··· Dataset ···

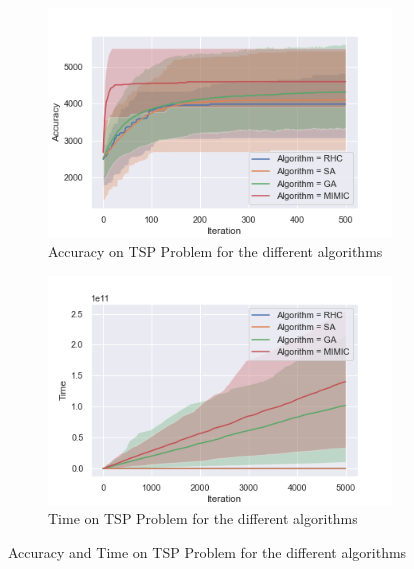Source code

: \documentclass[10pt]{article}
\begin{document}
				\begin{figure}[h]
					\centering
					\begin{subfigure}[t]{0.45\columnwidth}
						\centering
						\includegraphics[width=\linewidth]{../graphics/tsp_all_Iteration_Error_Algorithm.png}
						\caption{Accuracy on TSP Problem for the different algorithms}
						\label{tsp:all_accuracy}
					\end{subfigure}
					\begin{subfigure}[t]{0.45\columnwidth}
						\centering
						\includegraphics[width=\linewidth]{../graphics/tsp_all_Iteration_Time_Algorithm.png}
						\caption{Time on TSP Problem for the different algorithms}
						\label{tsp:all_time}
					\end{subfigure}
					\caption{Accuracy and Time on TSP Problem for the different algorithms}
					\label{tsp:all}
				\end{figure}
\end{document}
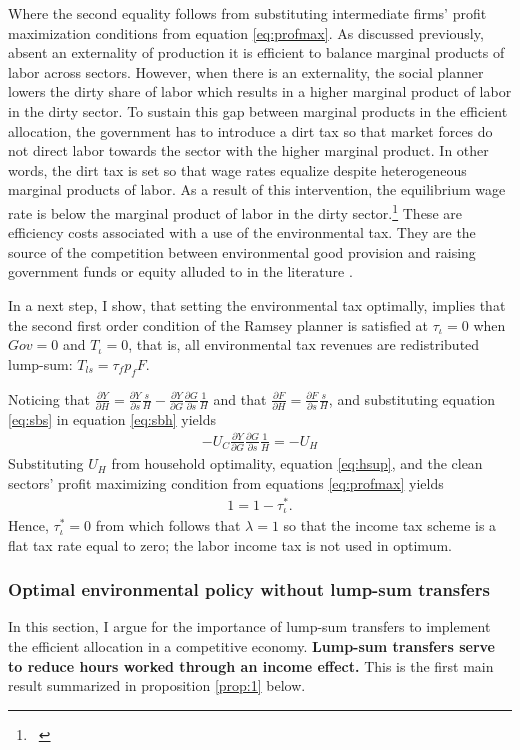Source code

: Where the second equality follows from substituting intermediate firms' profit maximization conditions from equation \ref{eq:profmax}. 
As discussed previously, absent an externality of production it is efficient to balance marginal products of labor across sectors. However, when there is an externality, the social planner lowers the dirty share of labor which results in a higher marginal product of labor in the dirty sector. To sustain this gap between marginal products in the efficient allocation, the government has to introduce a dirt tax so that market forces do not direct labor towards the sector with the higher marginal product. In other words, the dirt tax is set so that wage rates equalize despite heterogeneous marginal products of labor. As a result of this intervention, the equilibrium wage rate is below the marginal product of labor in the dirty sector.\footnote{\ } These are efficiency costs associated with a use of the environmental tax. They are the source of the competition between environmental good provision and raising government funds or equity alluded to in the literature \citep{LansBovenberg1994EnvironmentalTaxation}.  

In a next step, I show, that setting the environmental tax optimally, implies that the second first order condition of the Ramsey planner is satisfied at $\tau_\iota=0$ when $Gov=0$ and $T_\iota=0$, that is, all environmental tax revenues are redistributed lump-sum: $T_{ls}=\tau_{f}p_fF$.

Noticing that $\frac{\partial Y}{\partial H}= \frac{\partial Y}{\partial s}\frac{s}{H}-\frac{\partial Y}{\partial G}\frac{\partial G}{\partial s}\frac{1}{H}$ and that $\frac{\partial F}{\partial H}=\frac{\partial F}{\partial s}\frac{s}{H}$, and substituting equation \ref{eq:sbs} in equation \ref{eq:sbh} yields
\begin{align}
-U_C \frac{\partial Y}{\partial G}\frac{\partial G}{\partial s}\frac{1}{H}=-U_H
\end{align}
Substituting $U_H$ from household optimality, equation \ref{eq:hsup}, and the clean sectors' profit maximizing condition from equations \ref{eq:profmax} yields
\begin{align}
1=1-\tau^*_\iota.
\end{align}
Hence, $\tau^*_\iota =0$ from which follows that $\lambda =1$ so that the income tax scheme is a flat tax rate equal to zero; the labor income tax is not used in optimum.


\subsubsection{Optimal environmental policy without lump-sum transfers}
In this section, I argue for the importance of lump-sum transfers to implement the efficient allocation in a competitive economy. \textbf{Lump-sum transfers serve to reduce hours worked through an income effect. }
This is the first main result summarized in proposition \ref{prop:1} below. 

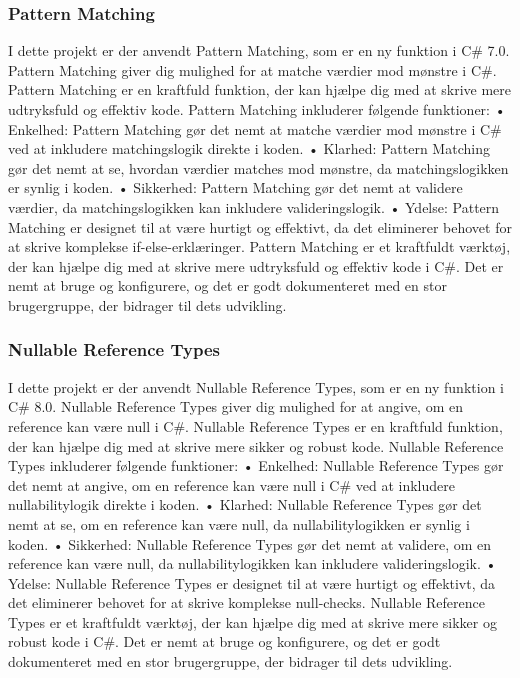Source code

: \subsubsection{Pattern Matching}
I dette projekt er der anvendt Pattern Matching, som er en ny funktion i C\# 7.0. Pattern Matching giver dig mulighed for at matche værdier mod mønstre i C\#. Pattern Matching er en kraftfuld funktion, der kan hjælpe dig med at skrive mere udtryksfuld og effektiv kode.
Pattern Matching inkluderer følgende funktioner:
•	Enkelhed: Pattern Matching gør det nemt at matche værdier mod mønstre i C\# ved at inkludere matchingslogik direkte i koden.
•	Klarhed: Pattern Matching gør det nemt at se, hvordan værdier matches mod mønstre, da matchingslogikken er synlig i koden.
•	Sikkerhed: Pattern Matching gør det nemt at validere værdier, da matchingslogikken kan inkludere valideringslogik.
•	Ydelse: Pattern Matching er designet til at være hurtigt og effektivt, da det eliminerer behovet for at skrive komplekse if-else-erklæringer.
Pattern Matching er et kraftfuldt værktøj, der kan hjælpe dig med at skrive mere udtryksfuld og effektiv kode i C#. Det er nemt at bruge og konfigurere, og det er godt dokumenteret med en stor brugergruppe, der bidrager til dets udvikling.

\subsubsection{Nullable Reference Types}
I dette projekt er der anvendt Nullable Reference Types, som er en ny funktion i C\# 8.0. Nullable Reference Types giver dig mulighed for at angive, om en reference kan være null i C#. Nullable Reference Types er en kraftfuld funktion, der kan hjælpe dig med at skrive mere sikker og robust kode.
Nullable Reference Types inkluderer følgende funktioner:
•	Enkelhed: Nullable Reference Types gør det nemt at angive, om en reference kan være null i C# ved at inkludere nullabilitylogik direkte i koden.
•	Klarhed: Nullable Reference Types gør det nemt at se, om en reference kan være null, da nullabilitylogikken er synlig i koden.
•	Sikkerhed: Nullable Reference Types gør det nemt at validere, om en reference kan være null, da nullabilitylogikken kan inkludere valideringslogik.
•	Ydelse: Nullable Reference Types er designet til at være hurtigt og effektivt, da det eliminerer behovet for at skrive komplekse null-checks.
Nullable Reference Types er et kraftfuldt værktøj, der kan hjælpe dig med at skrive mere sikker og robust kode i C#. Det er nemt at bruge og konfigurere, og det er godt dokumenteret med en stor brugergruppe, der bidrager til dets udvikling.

···

=== What is required ===
Show, from the entries above, every line that includes the string "bruge".

=== Response ===
Pattern Matching er et kraftfuldt værktøj, der kan hjælpe dig med at skrive mere udtryksfuld og effektiv kode i C#. Det er nemt at bruge og konfigurere, og det er godt dokumenteret med en stor brugergruppe, der bidrager til dets udvikling.
Nullable Reference Types er et kraftfuldt værktøj, der kan hjælpe dig med at skrive mere sikker og robust kode i C#. Det er nemt at bruge og konfigurere, og det er godt dokumenteret med en stor brugergruppe, der bidrager til dets udvikling.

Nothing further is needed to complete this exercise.